Exactly as written, output the lines below starting from the first and ending with the line that contains "Note that the"; omit pictures.
(Beginning of Data shown)
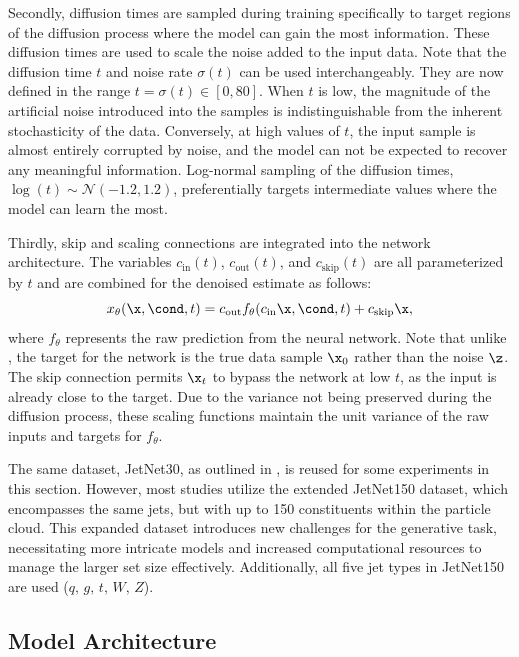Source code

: Secondly, diffusion times are sampled during training specifically to target regions of the diffusion process where the model can gain the most information.
These diffusion times are used to scale the noise added to the input data.
Note that the diffusion time $t$ and noise rate $\sigma(t)$ can be used interchangeably.
They are now defined in the range $t = \sigma(t) \in [0, 80]$.
When $t$ is low, the magnitude of the artificial noise introduced into the samples is indistinguishable from the inherent stochasticity of the data.
Conversely, at high values of $t$, the input sample is almost entirely corrupted by noise, and the model can not be expected to recover any meaningful information.
Log-normal sampling of the diffusion times, ${\log(t)\sim\mathcal{N}\left(-1.2, 1.2\right)}$, preferentially targets intermediate values where the model can learn the most.

Thirdly, skip and scaling connections are integrated into the network architecture.
The variables $c_\mathrm{in}(t)$, $c_\mathrm{out}(t)$, and $c_\mathrm{skip}(t)$ are all parameterized by $t$ and are combined for the denoised estimate as follows:
\begin{equation}
    x_\theta(\x, \cond, t) = c_\mathrm{out} f_\theta(c_\mathrm{in}\x, \cond, t) + c_\mathrm{skip}\x,
\end{equation}
where $f_\theta$ represents the raw prediction from the neural network.
Note that unlike \pcjedi, the target for the network is the true data sample $\x_0$ rather than the noise $\z$.
The skip connection permits $\x_t$ to bypass the network at low $t$, as the input is already close to the target.
Due to the variance not being preserved during the diffusion process, these scaling functions maintain the unit variance of the raw inputs and targets
for $f_\theta$.

The same dataset, JetNet30, as outlined in , is reused for some experiments in this section.
However, most studies utilize the extended JetNet150 dataset, which encompasses the same jets, but with up to 150 constituents within the particle cloud.
This expanded dataset introduces new challenges for the generative task, necessitating more intricate models and increased computational resources to manage the larger set size effectively.
Additionally, all five jet types in JetNet150 are used ($q,\,g,\,t,\,W,\,Z$).

\subsection{Model Architecture}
(End of Data shown)
§ Task output
Source code

: Secondly, diffusion times are sampled during training specifically to target regions of the diffusion process where the model can gain the most information.
These diffusion times are used to scale the noise added to the input data.
Note that the diffusion time $t$ and noise rate $\sigma(t)$ can be used interchangeably.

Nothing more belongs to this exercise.